Very slow loading of the Convnet pretrained model on lesson 1

Problem still persists for me :slightly_frowning_face:
But I think I might have a different problem because setting num_workers=0 does not solve the issue.
To clarify, only loading the model is slow here (with or without precompute), .fit is working fine.

I actually had this exact issue with it taking ~1 minute. The num_workers=0 solution worked.
However I removed the num_workers option after that and it’s working great (runs in about 7s). Tested a kernel restart and it works now without any issues.

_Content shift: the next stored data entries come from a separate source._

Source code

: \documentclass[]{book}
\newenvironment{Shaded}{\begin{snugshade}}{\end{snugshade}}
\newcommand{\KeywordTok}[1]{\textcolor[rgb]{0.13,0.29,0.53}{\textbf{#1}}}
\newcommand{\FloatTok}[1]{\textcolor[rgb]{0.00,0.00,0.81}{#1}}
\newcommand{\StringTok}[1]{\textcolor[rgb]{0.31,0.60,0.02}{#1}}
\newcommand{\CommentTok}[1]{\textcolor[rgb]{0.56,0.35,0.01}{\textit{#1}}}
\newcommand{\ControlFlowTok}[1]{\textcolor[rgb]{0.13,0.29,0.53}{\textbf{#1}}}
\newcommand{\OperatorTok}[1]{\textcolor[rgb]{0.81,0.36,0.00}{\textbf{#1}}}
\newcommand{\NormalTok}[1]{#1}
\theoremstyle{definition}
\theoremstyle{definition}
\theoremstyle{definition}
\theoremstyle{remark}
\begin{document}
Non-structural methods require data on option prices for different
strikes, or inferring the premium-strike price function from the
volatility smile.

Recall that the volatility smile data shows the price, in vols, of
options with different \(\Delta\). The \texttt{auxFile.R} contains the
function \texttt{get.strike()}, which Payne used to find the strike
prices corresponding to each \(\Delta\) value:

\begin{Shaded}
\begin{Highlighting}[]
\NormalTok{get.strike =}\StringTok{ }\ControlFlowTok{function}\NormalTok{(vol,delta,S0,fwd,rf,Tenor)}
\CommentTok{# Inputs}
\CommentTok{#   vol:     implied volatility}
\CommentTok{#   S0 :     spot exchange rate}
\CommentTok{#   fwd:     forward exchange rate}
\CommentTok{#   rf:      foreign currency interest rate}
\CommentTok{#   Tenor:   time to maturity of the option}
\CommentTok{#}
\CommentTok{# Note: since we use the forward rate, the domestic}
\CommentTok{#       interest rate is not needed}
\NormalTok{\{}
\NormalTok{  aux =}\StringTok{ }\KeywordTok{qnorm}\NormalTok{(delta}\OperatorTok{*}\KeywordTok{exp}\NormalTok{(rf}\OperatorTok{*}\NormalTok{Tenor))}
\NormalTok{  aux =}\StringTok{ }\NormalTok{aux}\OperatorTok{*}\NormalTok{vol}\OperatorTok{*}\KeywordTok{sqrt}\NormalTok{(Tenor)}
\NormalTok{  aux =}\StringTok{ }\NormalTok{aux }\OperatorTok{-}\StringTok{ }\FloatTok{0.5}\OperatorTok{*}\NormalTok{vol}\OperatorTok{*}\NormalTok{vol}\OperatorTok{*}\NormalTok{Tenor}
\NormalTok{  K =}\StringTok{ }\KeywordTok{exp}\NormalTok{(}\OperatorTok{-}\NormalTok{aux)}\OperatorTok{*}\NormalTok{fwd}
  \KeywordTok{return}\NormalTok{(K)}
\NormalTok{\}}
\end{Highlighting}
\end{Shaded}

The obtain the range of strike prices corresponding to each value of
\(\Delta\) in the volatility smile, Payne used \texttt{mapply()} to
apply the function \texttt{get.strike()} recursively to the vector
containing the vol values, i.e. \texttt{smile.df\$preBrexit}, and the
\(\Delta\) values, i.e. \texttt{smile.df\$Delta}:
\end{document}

Edit: Mine’s a pretty powerful ubuntu rig on google cloud

Edit2: This is without pulling in Jeremy’s latest fix

The first time you run it, it will always take about a minute, since it has to precompute the activations (we’ll discuss this in class). Then when you run again, it’ll be fast.

Ohh that explains it.

@jeremy - Can you explain how did you figure this out?

Not sure I can!.. The behavior and stack trace clearly showed a race condition or similar, and it had to be in some other library since if it was in Pytorch lots of people would have seen the problem. Since opencv is pretty complex, I figured it might be there, and googled a bit.

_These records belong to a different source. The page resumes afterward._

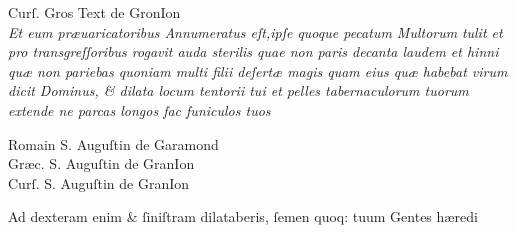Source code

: \documentclass{article}
\newcommand{\threecolumntypefacenames}[3]{\begin{multicols}{3}
		\tiny
		\hfill \qquad \qquad \qquad \qquad #1\hspace*{\fill}\\
		\columnbreak
		\hfill #2\hspace*{\fill}\\
		\columnbreak
		\hfill #3\qquad \qquad \qquad \qquad \hspace*{\fill}
\end{multicols}}
\begin{document}
{\begin{multicols}{2}
	\columnbreak
	\tiny
	\centering
	Curſ. Gros Text de GronIon\\
	\vspace{0.5\baselineskip}
	\small
	\justifying
	\noindent
	\textit{Et eum pr\ae{}uaricatoribus Annumeratus eſt,ipſe quoque pecatum Multorum\linebreak}
	\textit{tulit et pro transgreſſoribus rogavit auda sterilis quae non paris decanta laudem et hinni qu\ae{} non pariebas quoniam multi filii deſert\ae{} magis quam eius qu\ae{} habebat virum dicit Dominus, \& dilata locum tentorii tui et pelles tabernaculorum tuorum extende ne parcas longos fac funiculos tuos\\}
\end{multicols}
\vspace{-3\baselineskip}
\threecolumntypefacenames{Romain S. Auguſtin de Garamond}{Gr\ae{}c. S. Auguſtin de GranIon}{Curſ. S. Auguſtin de GranIon}
\vspace{-2\baselineskip}
\begin{multicols}{2}
	\fontsize{8}{9}\selectfont
	\justifying
	\noindent \quad Ad dexteram enim \& ſiniſtram dilataberis, ſemen quoq: tuum Gentes h\ae{}redi\linebreak


\end{multicols}}
\end{document}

Thanks Jeremy! Worked for me this time around. Nice work!

@metachi I just pushed a different (and hackier!) approach which is much faster - can you check again and confirm it still works for you?

@jeremy - I can confirm this is working for me (with latest sleep changes).

The hackier (sleep) fix does not appear to be working for me. It goes fine with num_workers=0, but with 4 it hangs when calling fit again. Whatever you had before was working for me.

Thanks @jeremy It works great for me.

Aah sorry checking messages now. Good that you could replicate it in AWS.

Actually it seems the code in fastai lib is going serially, it’s the DataLoader class which is doing all the multi processing thing behind the scene. I doubt if putting a lock in fastai lib would help. i.e. fastai seems to be doing the right thing (I haven’t seen the entire code though).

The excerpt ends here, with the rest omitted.